We can also learn and take consolation from the actions, and inactions of others in this passage. Many did not believe the women and did nothing. Peter went to see for himself and returned home, amazed.
Two thousand years later, it can all be explained away, logically. Right?
For some perhaps, but not for all.
I believe in the mystery of that morning nearly two thousand years ago which ushered in the dawn of a new day, a new era.
Today is Easter Sunday! The story doesn’t end here. It begins here. Easter morning beckons us to enter into the fifty-day season of Pentecost. Eastertide we call it. We let the mystery wash over us day after day, as we join with apostles past, present, and future interested in exploring what our faith means.
During these fifty days of Pentecost, during the remainder of our lives, we will experience doubts and confusion and fear right alongside of our amazement, right alongside of our faith. That is okay. We are in good company. Our Holy Scriptures make it abundantly clear that one need not be perfect to be a follower of Jesus.
As members of the United Church of Christ, we worship a “still speaking” God; a Living God.
Why would we look for the living among the dead? Our Savior is not contained by a tomb. Our Savior has defeated death and is alive – in, around, and among us.
Have you seen the Christ? Have you heard the whisperings of the Holy Spirit? Don’t look in the empty tomb. Don’t look only in our houses of worship. Look for God in people and circumstances “out there.” You will find the Living God engaged in ministry in our cities, in our rural communities, with our youth and our elders. You will find the Living God with our people living on the margins of society, those struggling with addictions, those experiencing food insecurity, those without a place to lay their heads at night. You will find the Living God wherever there is injustice, standing with those suffering, and standing beside those working to right wrongs and bring the new world order to fruition.

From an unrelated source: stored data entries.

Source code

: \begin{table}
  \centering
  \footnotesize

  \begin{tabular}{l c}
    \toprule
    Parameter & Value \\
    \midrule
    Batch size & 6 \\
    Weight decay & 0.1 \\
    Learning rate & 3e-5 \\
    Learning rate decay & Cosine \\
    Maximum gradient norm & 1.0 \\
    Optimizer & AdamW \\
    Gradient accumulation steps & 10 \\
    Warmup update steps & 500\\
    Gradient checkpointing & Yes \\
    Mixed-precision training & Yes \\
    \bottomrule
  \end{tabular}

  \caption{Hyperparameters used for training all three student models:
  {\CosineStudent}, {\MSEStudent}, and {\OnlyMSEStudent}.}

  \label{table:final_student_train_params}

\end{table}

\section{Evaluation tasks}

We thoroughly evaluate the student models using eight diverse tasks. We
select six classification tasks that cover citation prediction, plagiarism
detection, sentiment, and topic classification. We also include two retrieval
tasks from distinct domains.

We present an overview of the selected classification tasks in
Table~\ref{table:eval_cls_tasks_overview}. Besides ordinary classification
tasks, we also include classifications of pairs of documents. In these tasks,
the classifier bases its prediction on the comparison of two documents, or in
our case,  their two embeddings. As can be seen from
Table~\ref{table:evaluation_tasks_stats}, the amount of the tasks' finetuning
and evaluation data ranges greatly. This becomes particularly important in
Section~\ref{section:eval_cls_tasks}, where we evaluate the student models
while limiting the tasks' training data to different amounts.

The Holy Spirit of Christ descended on the apostles as tongues of fire at the first Festival of Pentecost. As we empty ourselves and make room within our hearts and minds, that same Spirit inhabits us.
The God of Love is present. The God of Compassion is with us. The God of Hope is leading us onward to the time when there is no more suffering in this world. It does not happen in a single day. It is happening over the course of many seasons. It was begun that morning two thousand years ago. It is our work to continue; to keep moving forward, to bring God’s promise of salvation to all.
A new day is dawning. We are witnesses to the risen Christ. Like the women at the tomb – that not only remembered but acted on their newfound insights – go and tell what the God of Love has done. Go and tell what the God of Love is doing. Be a part of the Good News with all that you do and say.
Christ is risen! Christ is risen, indeed!